In this way, corecore can very much be seen as a representation of the current social zeitgeist – disillusionment with 21st century reality.
Despite this, for a genre that formed as a result of satirising microgenres and internet aesthetics, corecore risks collapsing under its own contradictions.
Perhaps ironically, corecore’s function as an art form and, most importantly, an anti-trend, is arguably being ruined by its trendiness. Yes - very meta.
Corecore exists within the same echo chamber that it works so hard to escape, and with that comes the natural consequences of its popularisation.
People make TikTok profiles dedicated to curating corecore material, yet encourage likes and engagement by promising ‘face reveals’ once they hit a certain amount of followers. It becomes, ironically, an ode to trend culture, despite claiming to defy it.
What’s more, the race to produce corecore videos and participate in creating trendy content dilutes the genre’s original purpose. As one Youtuber argues, “corecore is something so unique, exclusive to the internet babies of our day and age, [but] is being wasted due to that very same generation's habit of running things to the ground for the sake of internet points."
He continues to argue that corecore is quickly becoming divorced from its political roots - its videos becoming lazy attempts to evoke a feeling that usually boils down to something like “she left and took the kids.”
One TikToker, Matt Lorence, argues that “people are taking this movement with strong political ideologies, detaching it from that, and turning it into a soulless and meaningless aesthetic trend."
Despite still offering a somewhat cathartic emotional experience, any divorcing of corecore from its central underpinnings means there can never be a meaningful art movement attached.
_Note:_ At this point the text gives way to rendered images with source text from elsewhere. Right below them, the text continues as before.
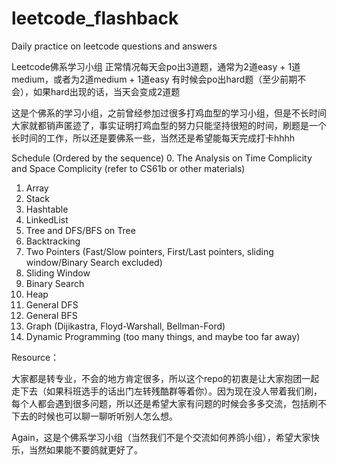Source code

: # leetcode_flashback
Daily practice on leetcode questions and answers

Leetcode佛系学习小组
正常情况每天会po出3道题，通常为2道easy + 1道medium，或者为2道medium + 1道easy
有时候会po出hard题（至少前期不会），如果hard出现的话，当天会变成2道题

这是个佛系的学习小组，之前曾经参加过很多打鸡血型的学习小组，但是不长时间大家就都销声匿迹了，事实证明打鸡血型的努力只能坚持很短的时间，刷题是一个长时间的工作，所以还是要佛系一些，当然还是希望能每天完成打卡hhhh



Schedule (Ordered by the sequence)
0. The Analysis on Time Complicity and Space Complicity (refer to CS61b or other materials)
1. Array
2. Stack
3. Hashtable
4. LinkedList
5. Tree and DFS/BFS on Tree
6. Backtracking
7. Two Pointers (Fast/Slow pointers, First/Last pointers, sliding window/Binary Search excluded)
8. Sliding Window
9. Binary Search
10. Heap
11. General DFS
12. General BFS
13. Graph (Dijikastra, Floyd-Warshall, Bellman-Ford)
14. Dynamic Programming (too many things, and maybe too far away)



Resource：


大家都是转专业，不会的地方肯定很多，所以这个repo的初衷是让大家抱团一起走下去（如果科班选手的话出门左转残酷群等着你）。因为现在没人带着我们刷，每个人都会遇到很多问题，所以还是希望大家有问题的时候会多多交流，包括刷不下去的时候也可以聊一聊听听别人怎么想。

Again，这是个佛系学习小组（当然我们不是个交流如何养鸽小组），希望大家快乐，当然如果能不要鸽就更好了。
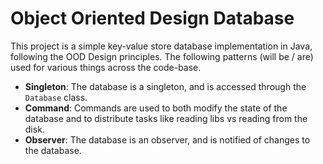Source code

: # Object Oriented Design Database

This project is a simple key-value store database implementation in Java, following the OOD Design principles. The following patterns (will be / are) used for various things across the code-base.
- **Singleton**: The database is a singleton, and is accessed through the `Database` class.
- **Command**: Commands are used to both modify the state of the database and to distribute tasks like reading libs vs reading from the disk.
- **Observer**: The database is an observer, and is notified of changes to the database.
However, for many, corecore’s sheer potential is enough. Its ability to act as a critique towards social and political issues has meant the trend is considered by many to be a genuine art form curated by Gen Z.
Many find Dada-esque qualities within it – after all, is it not similar to how Dadaist artists reacted to the horrors of WWI?
While previous generations composed mixtapes, art installations, or collages from old magazines, the digital generation is simply using the medium they’ve grown up with: online content.
As a report by Yahoo claims, “[corecore] is how contemporary meme-makers respond to the horrifying realization that we are all addicted to scrolling through short-form videos. And it’s how the internet will react again, the next time the world feels a bit too dystopian.”
No matter the dilution of the corecore genre, there is no denying that it lends itself to contemporary ennui in a way that remains rooted in artistic practice. Press-Reynolds believes corecore to be a genuine movement, although not in the traditional sense - "the videos are simple but they have a lot of emotional expression — or if they don't, that's still expressing something, the absurd realness of vibelessness."
After all, what does art do if not attribute meaning to the seemingly meaningless experiences we have as humans? Perhaps then, the meta-output that is corecore is not so meta after all.